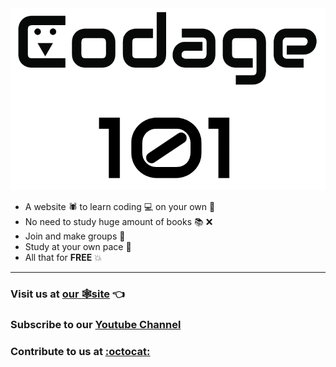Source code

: <img src="./images/codage101.png">

- A website :spider: to learn coding :computer: on your own :100:
- No need to study huge amount of books :books: :x:
- Join and make groups :two_men_holding_hands:
- Study at your own pace :running:
- All that for **FREE** :boom:

***
### Visit us at **[our :spider_web:site](https://code-learn-work.github.io/codage101/)** :point_left:

### Subscribe to our [Youtube Channel](https://www.youtube.com/channel/UCK3tMYk6lmyByIZ8-1Tk1aQ)

### Contribute to us at [:octocat:](https://github.com/Code-Learn-Work/codage101)

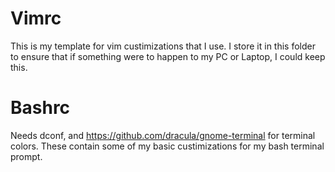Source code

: # Vimrc

This is my template for vim custimizations that I use. I store it in this folder to ensure that if something were to happen to my PC or Laptop, I could keep this.

# Bashrc

Needs dconf, and https://github.com/dracula/gnome-terminal for terminal colors.
These contain some of my basic custimizations for my bash terminal prompt.
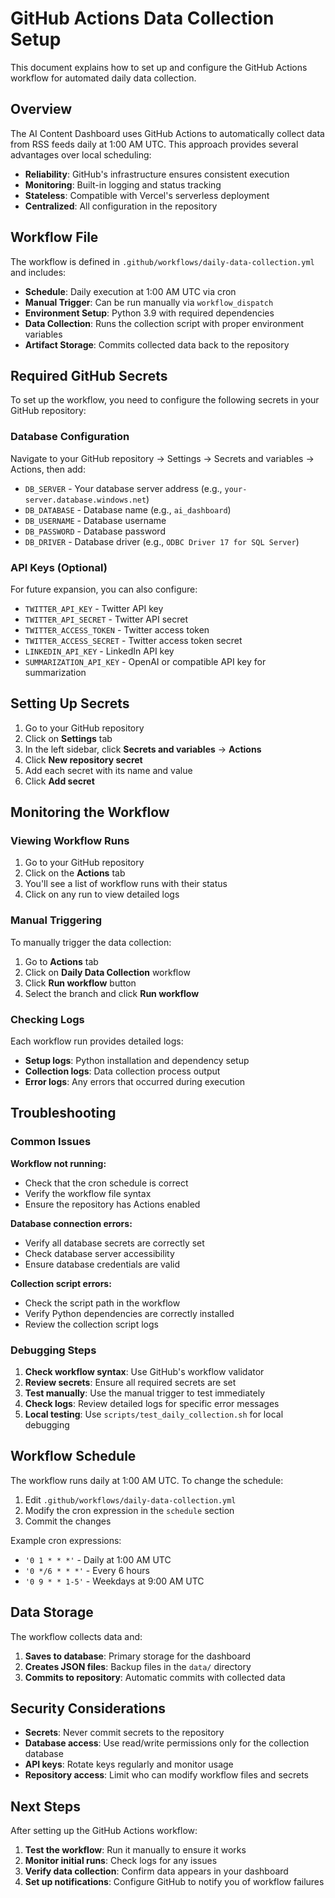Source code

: # GitHub Actions Data Collection Setup

This document explains how to set up and configure the GitHub Actions workflow for automated daily data collection.

## Overview

The AI Content Dashboard uses GitHub Actions to automatically collect data from RSS feeds daily at 1:00 AM UTC. This approach provides several advantages over local scheduling:

- **Reliability**: GitHub's infrastructure ensures consistent execution
- **Monitoring**: Built-in logging and status tracking
- **Stateless**: Compatible with Vercel's serverless deployment
- **Centralized**: All configuration in the repository

## Workflow File

The workflow is defined in `.github/workflows/daily-data-collection.yml` and includes:

- **Schedule**: Daily execution at 1:00 AM UTC via cron
- **Manual Trigger**: Can be run manually via `workflow_dispatch`
- **Environment Setup**: Python 3.9 with required dependencies
- **Data Collection**: Runs the collection script with proper environment variables
- **Artifact Storage**: Commits collected data back to the repository

## Required GitHub Secrets

To set up the workflow, you need to configure the following secrets in your GitHub repository:

### Database Configuration

Navigate to your GitHub repository → Settings → Secrets and variables → Actions, then add:

- `DB_SERVER` - Your database server address (e.g., `your-server.database.windows.net`)
- `DB_DATABASE` - Database name (e.g., `ai_dashboard`)
- `DB_USERNAME` - Database username
- `DB_PASSWORD` - Database password
- `DB_DRIVER` - Database driver (e.g., `ODBC Driver 17 for SQL Server`)

### API Keys (Optional)

For future expansion, you can also configure:

- `TWITTER_API_KEY` - Twitter API key
- `TWITTER_API_SECRET` - Twitter API secret
- `TWITTER_ACCESS_TOKEN` - Twitter access token
- `TWITTER_ACCESS_SECRET` - Twitter access token secret
- `LINKEDIN_API_KEY` - LinkedIn API key
- `SUMMARIZATION_API_KEY` - OpenAI or compatible API key for summarization

## Setting Up Secrets

1. Go to your GitHub repository
2. Click on **Settings** tab
3. In the left sidebar, click **Secrets and variables** → **Actions**
4. Click **New repository secret**
5. Add each secret with its name and value
6. Click **Add secret**

## Monitoring the Workflow

### Viewing Workflow Runs

1. Go to your GitHub repository
2. Click on the **Actions** tab
3. You'll see a list of workflow runs with their status
4. Click on any run to view detailed logs

### Manual Triggering

To manually trigger the data collection:

1. Go to **Actions** tab
2. Click on **Daily Data Collection** workflow
3. Click **Run workflow** button
4. Select the branch and click **Run workflow**

### Checking Logs

Each workflow run provides detailed logs:

- **Setup logs**: Python installation and dependency setup
- **Collection logs**: Data collection process output
- **Error logs**: Any errors that occurred during execution

## Troubleshooting

### Common Issues

**Workflow not running:**
- Check that the cron schedule is correct
- Verify the workflow file syntax
- Ensure the repository has Actions enabled

**Database connection errors:**
- Verify all database secrets are correctly set
- Check database server accessibility
- Ensure database credentials are valid

**Collection script errors:**
- Check the script path in the workflow
- Verify Python dependencies are correctly installed
- Review the collection script logs

### Debugging Steps

1. **Check workflow syntax**: Use GitHub's workflow validator
2. **Review secrets**: Ensure all required secrets are set
3. **Test manually**: Use the manual trigger to test immediately
4. **Check logs**: Review detailed logs for specific error messages
5. **Local testing**: Use `scripts/test_daily_collection.sh` for local debugging

## Workflow Schedule

The workflow runs daily at 1:00 AM UTC. To change the schedule:

1. Edit `.github/workflows/daily-data-collection.yml`
2. Modify the cron expression in the `schedule` section
3. Commit the changes

Example cron expressions:
- `'0 1 * * *'` - Daily at 1:00 AM UTC
- `'0 */6 * * *'` - Every 6 hours
- `'0 9 * * 1-5'` - Weekdays at 9:00 AM UTC

## Data Storage

The workflow collects data and:

1. **Saves to database**: Primary storage for the dashboard
2. **Creates JSON files**: Backup files in the `data/` directory
3. **Commits to repository**: Automatic commits with collected data

## Security Considerations

- **Secrets**: Never commit secrets to the repository
- **Database access**: Use read/write permissions only for the collection database
- **API keys**: Rotate keys regularly and monitor usage
- **Repository access**: Limit who can modify workflow files and secrets

## Next Steps

After setting up the GitHub Actions workflow:

1. **Test the workflow**: Run it manually to ensure it works
2. **Monitor initial runs**: Check logs for any issues
3. **Verify data collection**: Confirm data appears in your dashboard
4. **Set up notifications**: Configure GitHub to notify you of workflow failures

============================================================

# WHAT IS EXPECTED
Give the entries above again word for word, without the pictures.

# SOLUTION FOR THIS PROBLEM
Source code

: <img src="./images/codage101.png">

- A website :spider: to learn coding :computer: on your own :100:
- No need to study huge amount of books :books: :x:
- Join and make groups :two_men_holding_hands:
- Study at your own pace :running:
- All that for **FREE** :boom:

***
### Visit us at **[our :spider_web:site](https://code-learn-work.github.io/codage101/)** :point_left:

### Subscribe to our [Youtube Channel](https://www.youtube.com/channel/UCK3tMYk6lmyByIZ8-1Tk1aQ)

### Contribute to us at [:octocat:](https://github.com/Code-Learn-Work/codage101)

Source code

: # Vimrc

This is my template for vim custimizations that I use. I store it in this folder to ensure that if something were to happen to my PC or Laptop, I could keep this.

# Bashrc

Needs dconf, and https://github.com/dracula/gnome-terminal for terminal colors.
These contain some of my basic custimizations for my bash terminal prompt.
Source code

: # GitHub Actions Data Collection Setup

This document explains how to set up and configure the GitHub Actions workflow for automated daily data collection.

## Overview

The AI Content Dashboard uses GitHub Actions to automatically collect data from RSS feeds daily at 1:00 AM UTC. This approach provides several advantages over local scheduling:

- **Reliability**: GitHub's infrastructure ensures consistent execution
- **Monitoring**: Built-in logging and status tracking
- **Stateless**: Compatible with Vercel's serverless deployment
- **Centralized**: All configuration in the repository

## Workflow File

The workflow is defined in `.github/workflows/daily-data-collection.yml` and includes:

- **Schedule**: Daily execution at 1:00 AM UTC via cron
- **Manual Trigger**: Can be run manually via `workflow_dispatch`
- **Environment Setup**: Python 3.9 with required dependencies
- **Data Collection**: Runs the collection script with proper environment variables
- **Artifact Storage**: Commits collected data back to the repository

## Required GitHub Secrets

To set up the workflow, you need to configure the following secrets in your GitHub repository:

### Database Configuration

Navigate to your GitHub repository → Settings → Secrets and variables → Actions, then add:

- `DB_SERVER` - Your database server address (e.g., `your-server.database.windows.net`)
- `DB_DATABASE` - Database name (e.g., `ai_dashboard`)
- `DB_USERNAME` - Database username
- `DB_PASSWORD` - Database password
- `DB_DRIVER` - Database driver (e.g., `ODBC Driver 17 for SQL Server`)

### API Keys (Optional)

For future expansion, you can also configure:

- `TWITTER_API_KEY` - Twitter API key
- `TWITTER_API_SECRET` - Twitter API secret
- `TWITTER_ACCESS_TOKEN` - Twitter access token
- `TWITTER_ACCESS_SECRET` - Twitter access token secret
- `LINKEDIN_API_KEY` - LinkedIn API key
- `SUMMARIZATION_API_KEY` - OpenAI or compatible API key for summarization

## Setting Up Secrets

1. Go to your GitHub repository
2. Click on **Settings** tab
3. In the left sidebar, click **Secrets and variables** → **Actions**
4. Click **New repository secret**
5. Add each secret with its name and value
6. Click **Add secret**

## Monitoring the Workflow

### Viewing Workflow Runs

1. Go to your GitHub repository
2. Click on the **Actions** tab
3. You'll see a list of workflow runs with their status
4. Click on any run to view detailed logs

### Manual Triggering

To manually trigger the data collection:

1. Go to **Actions** tab
2. Click on **Daily Data Collection** workflow
3. Click **Run workflow** button
4. Select the branch and click **Run workflow**

### Checking Logs

Each workflow run provides detailed logs:

- **Setup logs**: Python installation and dependency setup
- **Collection logs**: Data collection process output
- **Error logs**: Any errors that occurred during execution

## Troubleshooting

### Common Issues

**Workflow not running:**
- Check that the cron schedule is correct
- Verify the workflow file syntax
- Ensure the repository has Actions enabled

**Database connection errors:**
- Verify all database secrets are correctly set
- Check database server accessibility
- Ensure database credentials are valid

**Collection script errors:**
- Check the script path in the workflow
- Verify Python dependencies are correctly installed
- Review the collection script logs

### Debugging Steps

1. **Check workflow syntax**: Use GitHub's workflow validator
2. **Review secrets**: Ensure all required secrets are set
3. **Test manually**: Use the manual trigger to test immediately
4. **Check logs**: Review detailed logs for specific error messages
5. **Local testing**: Use `scripts/test_daily_collection.sh` for local debugging

## Workflow Schedule

The workflow runs daily at 1:00 AM UTC. To change the schedule:

1. Edit `.github/workflows/daily-data-collection.yml`
2. Modify the cron expression in the `schedule` section
3. Commit the changes

Example cron expressions:
- `'0 1 * * *'` - Daily at 1:00 AM UTC
- `'0 */6 * * *'` - Every 6 hours
- `'0 9 * * 1-5'` - Weekdays at 9:00 AM UTC

## Data Storage

The workflow collects data and:

1. **Saves to database**: Primary storage for the dashboard
2. **Creates JSON files**: Backup files in the `data/` directory
3. **Commits to repository**: Automatic commits with collected data

## Security Considerations

- **Secrets**: Never commit secrets to the repository
- **Database access**: Use read/write permissions only for the collection database
- **API keys**: Rotate keys regularly and monitor usage
- **Repository access**: Limit who can modify workflow files and secrets

## Next Steps

After setting up the GitHub Actions workflow:

1. **Test the workflow**: Run it manually to ensure it works
2. **Monitor initial runs**: Check logs for any issues
3. **Verify data collection**: Confirm data appears in your dashboard
4. **Set up notifications**: Configure GitHub to notify you of workflow failures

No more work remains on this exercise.